Doug, your analogy is not valid because a biased reporting method has a different likelihood function to the possible prior states, compared to an unbiased one. In this case the single, fixed dataset that we see, has a different likelihood to the possible prior states, depending on the reporting method.
If a researcher who happens to be thinking biased thoughts carries out a fixed sequence of experimental actions, the resulting dataset we see does not have a different likelihood function to the possible prior states. All that a Bayesian needs to know is the experimental actions that were actually carried out and the data that was actually observed—not what the researcher was thinking at the time, or what other actions the researcher might have performed if things had gone differently, or what other dataset might then have been observed. We need only consider the actual experimental results.
Londenio, see Ron’s comment—it’s not a strawperson.
Just a note here: the fact that a dataset has the same likelihood function regardless of the procedure that produced it is actually NOT a trivial statement—the way I see it, it a somewhat deep result which follows from the optional stopping theorem and the fact that the likelihood function is bounded.

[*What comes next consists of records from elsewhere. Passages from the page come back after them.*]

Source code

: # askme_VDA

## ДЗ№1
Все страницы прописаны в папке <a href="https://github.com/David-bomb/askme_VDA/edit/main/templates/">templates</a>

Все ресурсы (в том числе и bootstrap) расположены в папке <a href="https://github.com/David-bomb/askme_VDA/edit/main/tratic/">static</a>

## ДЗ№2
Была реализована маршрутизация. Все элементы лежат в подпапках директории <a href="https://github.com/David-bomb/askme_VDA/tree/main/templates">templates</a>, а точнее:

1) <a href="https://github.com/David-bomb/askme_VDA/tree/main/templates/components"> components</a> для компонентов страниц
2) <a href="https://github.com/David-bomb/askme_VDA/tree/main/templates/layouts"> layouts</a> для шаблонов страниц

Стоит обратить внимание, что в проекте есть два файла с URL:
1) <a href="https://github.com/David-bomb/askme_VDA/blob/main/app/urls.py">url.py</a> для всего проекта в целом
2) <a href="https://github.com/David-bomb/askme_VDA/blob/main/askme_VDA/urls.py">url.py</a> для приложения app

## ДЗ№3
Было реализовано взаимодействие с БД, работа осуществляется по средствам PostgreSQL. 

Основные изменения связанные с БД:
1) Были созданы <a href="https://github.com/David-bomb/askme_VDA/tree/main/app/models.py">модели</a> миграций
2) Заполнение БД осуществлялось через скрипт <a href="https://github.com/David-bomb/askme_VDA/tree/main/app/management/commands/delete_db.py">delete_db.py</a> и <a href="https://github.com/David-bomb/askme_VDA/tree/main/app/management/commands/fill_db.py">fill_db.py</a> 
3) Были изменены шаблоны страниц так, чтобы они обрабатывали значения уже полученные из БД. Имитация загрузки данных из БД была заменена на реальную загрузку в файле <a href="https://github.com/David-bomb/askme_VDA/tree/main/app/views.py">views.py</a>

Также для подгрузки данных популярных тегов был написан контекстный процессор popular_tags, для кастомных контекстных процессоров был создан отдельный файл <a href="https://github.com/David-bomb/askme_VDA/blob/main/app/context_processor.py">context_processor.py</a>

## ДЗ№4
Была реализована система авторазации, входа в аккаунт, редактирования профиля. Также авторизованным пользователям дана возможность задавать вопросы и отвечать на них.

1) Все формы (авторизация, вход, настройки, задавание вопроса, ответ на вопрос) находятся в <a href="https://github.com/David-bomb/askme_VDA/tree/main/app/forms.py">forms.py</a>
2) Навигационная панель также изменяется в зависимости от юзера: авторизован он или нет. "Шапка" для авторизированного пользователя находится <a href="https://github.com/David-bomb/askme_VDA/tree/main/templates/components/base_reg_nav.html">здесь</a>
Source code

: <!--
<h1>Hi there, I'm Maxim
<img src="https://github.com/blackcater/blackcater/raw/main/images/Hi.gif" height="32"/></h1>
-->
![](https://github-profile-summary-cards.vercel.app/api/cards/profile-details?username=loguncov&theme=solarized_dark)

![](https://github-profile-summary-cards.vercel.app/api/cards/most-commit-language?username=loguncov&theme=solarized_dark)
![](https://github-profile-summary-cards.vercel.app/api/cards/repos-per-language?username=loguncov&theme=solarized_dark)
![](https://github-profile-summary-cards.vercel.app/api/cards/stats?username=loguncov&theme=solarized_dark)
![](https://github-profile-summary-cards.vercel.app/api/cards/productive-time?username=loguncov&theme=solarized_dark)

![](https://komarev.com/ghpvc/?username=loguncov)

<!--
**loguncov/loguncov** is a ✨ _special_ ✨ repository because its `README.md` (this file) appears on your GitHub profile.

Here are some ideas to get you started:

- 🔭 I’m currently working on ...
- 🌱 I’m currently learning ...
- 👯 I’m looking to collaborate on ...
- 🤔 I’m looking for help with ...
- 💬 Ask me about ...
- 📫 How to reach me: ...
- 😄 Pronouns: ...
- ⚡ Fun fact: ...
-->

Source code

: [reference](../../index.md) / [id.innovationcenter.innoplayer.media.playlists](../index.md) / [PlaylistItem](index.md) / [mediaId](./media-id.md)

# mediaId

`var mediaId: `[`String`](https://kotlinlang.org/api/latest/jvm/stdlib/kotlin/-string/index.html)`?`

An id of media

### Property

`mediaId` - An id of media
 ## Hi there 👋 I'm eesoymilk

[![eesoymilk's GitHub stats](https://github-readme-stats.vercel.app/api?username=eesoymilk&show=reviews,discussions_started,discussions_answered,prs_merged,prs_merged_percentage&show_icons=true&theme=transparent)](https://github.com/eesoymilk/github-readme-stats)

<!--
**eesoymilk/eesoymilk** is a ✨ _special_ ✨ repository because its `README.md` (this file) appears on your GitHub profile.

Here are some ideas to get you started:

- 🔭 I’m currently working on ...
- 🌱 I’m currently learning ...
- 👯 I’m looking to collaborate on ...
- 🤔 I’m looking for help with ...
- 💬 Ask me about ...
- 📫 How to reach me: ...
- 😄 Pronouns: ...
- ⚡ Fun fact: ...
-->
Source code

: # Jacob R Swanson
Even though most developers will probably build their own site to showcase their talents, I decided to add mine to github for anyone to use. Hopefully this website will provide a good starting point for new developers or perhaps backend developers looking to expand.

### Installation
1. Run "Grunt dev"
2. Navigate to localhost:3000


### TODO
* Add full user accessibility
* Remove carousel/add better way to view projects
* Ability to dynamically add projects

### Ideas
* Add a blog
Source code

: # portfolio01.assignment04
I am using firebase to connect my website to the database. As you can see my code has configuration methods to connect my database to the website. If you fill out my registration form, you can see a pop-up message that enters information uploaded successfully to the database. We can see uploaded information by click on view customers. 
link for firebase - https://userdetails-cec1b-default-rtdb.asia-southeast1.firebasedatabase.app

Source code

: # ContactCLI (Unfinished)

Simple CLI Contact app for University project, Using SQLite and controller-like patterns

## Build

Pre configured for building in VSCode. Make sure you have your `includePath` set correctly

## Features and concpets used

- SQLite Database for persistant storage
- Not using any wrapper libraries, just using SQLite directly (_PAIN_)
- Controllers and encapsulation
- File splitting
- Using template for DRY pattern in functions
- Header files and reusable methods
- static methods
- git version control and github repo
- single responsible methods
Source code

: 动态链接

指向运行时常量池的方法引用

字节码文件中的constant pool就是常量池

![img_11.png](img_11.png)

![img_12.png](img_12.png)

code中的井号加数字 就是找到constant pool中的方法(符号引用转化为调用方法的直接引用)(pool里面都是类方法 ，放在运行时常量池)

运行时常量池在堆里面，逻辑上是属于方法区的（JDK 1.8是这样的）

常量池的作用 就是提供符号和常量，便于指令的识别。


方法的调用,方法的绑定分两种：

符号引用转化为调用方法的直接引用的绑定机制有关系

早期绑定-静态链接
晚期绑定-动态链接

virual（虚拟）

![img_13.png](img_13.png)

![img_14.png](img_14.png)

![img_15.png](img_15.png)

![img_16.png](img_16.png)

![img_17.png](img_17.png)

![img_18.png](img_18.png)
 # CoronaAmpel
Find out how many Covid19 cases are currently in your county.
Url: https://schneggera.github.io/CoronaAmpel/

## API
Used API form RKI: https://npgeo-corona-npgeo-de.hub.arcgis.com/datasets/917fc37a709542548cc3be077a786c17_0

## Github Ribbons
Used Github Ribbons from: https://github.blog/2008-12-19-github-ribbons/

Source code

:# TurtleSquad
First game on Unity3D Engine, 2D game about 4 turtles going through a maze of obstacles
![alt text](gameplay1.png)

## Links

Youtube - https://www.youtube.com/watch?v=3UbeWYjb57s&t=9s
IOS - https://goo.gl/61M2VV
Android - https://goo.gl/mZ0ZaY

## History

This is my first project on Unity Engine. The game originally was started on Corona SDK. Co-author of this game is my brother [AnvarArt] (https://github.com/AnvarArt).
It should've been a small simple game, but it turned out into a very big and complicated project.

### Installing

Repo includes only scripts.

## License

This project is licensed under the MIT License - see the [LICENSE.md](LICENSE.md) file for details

Not trying to nitpick, just pointing out that there is something to think about here. According to my initial intuitions, this was actually rather surprising—I didn’t expect experimental results constructed using biased data (in the sense of non-fixed stopping time) to end up yielding unbiased results, even with full disclosure of all data.
It’s worth revising your intuitions if you found if surprising that a fixed physical act had the same likelihood to data regardless of researcher thoughts. It is indeed possible to see the mathematical result as “obvious at a glance”.
That’s not quite what I meant. It is not the experimenter’s thoughts that I am uncomfortable with- it is the collection of possible experimental outcomes.
I will try to illustrate with an example. Let us say that I toss a coin either (i) two times, or (ii) until it comes up heads. In the first case, the possible outcomes are HH, HT, TH, or TT; in the second case, they are H, TH, TTH, TTTH, TTTTH, etc. It isn’t obvious to me that a TH outcome has the same meaning in both cases. If, for instance, we were not talking about likelihood and instead decided to measure something else, e.g. the portion of tosses landing on heads, this wouldn’t be the case; in scenario (i), the expected portion of tosses landing on heads is 1⁄4 + .5/4 + .5/4 + 0⁄4 = .5, but in scenario (ii), it would be 1⁄2 + .5/4 + (1/3)/8 + .25/16 + … = log(2); i.e. a little under .7.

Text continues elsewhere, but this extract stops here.